Source data:
·····

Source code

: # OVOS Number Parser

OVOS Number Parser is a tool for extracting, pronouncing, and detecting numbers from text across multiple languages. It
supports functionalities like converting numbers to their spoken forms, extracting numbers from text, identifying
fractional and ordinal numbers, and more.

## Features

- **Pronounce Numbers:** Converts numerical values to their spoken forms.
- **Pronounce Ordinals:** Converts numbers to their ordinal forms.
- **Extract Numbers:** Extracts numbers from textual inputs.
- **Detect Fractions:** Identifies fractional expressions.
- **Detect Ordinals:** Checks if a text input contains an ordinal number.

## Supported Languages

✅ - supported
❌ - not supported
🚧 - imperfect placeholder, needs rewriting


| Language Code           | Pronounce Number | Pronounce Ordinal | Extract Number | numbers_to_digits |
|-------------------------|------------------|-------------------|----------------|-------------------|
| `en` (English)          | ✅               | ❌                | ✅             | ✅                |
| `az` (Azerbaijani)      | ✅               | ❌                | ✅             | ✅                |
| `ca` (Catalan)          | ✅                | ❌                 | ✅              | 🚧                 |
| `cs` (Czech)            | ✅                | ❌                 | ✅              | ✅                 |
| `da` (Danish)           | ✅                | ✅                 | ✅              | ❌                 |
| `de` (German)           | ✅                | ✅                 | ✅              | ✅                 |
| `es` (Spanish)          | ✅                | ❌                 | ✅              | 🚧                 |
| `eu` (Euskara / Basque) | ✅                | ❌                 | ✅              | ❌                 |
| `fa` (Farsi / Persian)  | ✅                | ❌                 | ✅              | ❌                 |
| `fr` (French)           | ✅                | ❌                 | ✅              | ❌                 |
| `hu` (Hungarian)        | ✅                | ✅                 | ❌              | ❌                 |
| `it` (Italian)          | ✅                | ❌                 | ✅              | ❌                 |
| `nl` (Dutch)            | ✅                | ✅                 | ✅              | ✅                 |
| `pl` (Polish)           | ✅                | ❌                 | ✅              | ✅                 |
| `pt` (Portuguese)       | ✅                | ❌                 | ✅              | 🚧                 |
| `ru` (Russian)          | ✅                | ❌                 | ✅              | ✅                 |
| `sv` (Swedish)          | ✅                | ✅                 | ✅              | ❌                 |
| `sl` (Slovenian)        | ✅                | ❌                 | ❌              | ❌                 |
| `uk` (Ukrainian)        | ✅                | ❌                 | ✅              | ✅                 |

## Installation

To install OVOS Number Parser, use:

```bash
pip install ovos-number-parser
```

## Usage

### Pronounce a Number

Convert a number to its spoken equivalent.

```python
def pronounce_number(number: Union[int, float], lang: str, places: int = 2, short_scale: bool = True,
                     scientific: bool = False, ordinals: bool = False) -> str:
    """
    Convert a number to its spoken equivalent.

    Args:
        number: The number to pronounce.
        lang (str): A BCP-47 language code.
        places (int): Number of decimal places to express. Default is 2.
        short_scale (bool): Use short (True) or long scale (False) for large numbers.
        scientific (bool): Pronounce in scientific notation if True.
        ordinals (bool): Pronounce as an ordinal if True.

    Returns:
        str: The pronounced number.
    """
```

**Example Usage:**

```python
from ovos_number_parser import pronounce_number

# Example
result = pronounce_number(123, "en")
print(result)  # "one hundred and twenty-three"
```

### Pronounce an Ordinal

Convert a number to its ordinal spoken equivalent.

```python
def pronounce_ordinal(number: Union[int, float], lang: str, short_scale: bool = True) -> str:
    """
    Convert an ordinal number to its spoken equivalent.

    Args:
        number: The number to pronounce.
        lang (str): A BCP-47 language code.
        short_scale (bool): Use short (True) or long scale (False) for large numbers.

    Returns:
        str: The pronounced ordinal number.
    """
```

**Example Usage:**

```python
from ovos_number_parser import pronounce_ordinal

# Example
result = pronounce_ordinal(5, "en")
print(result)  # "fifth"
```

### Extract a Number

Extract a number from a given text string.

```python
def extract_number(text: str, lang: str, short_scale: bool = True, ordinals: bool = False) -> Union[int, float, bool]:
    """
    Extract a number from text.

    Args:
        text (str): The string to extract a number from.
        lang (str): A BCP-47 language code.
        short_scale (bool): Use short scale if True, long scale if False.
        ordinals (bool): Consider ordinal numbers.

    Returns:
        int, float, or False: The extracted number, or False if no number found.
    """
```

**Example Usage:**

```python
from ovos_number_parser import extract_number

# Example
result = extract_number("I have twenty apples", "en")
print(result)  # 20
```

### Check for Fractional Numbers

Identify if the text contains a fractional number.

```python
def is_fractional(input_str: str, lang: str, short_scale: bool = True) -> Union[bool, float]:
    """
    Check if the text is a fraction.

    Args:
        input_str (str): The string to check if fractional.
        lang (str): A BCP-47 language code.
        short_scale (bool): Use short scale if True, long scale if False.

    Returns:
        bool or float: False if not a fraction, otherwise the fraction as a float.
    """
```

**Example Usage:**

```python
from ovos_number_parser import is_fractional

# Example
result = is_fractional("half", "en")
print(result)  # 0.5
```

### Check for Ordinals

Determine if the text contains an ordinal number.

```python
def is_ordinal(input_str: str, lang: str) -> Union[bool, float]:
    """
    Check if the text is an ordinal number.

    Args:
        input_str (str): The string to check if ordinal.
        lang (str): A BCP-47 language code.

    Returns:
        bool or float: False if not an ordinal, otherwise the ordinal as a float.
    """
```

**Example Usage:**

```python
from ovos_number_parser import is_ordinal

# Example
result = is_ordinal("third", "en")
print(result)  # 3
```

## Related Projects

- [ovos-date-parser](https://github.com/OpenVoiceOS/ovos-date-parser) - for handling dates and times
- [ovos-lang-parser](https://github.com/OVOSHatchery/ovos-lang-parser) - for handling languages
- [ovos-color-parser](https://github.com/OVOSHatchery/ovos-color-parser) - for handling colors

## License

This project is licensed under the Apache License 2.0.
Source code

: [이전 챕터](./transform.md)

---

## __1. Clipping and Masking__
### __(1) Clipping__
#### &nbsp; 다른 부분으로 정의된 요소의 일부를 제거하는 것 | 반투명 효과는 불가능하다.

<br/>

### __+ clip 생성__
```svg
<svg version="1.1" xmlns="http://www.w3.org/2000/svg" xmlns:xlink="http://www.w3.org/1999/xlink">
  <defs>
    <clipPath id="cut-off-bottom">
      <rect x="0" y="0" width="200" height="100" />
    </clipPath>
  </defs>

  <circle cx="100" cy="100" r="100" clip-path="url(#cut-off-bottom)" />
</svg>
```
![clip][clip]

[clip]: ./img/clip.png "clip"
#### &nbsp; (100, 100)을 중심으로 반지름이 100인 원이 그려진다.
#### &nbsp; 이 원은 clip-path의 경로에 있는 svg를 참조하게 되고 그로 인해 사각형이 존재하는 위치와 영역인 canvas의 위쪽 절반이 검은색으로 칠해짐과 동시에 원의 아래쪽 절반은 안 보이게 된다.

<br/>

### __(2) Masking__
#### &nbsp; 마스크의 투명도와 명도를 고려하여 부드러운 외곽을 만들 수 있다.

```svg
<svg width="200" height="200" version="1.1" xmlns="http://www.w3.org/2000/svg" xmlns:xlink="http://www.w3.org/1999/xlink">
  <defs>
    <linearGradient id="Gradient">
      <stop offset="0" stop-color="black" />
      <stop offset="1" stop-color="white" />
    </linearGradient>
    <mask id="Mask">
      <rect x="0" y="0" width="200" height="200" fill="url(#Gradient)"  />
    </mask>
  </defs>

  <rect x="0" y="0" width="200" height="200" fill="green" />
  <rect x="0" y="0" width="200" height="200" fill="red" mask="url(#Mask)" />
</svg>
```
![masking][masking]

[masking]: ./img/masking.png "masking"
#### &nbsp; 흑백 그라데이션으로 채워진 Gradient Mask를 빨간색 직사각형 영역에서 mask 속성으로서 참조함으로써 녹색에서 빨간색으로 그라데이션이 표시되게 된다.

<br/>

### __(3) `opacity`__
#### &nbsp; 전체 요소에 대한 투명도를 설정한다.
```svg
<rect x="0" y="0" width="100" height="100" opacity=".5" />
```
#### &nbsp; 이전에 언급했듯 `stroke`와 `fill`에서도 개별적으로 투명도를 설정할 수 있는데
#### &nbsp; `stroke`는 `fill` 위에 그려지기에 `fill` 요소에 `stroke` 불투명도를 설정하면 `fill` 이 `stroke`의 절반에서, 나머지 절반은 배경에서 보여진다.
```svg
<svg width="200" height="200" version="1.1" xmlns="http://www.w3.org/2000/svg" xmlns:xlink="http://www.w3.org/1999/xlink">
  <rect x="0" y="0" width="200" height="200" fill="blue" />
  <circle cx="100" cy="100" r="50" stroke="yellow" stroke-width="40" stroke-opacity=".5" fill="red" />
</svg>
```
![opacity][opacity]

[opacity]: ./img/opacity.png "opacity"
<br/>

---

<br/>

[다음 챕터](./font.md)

·····

Problem:
Each line in the records above that contains the word "bottom" must be copied.

Exercise output:
    <clipPath id="cut-off-bottom">
  <circle cx="100" cy="100" r="100" clip-path="url(#cut-off-bottom)" />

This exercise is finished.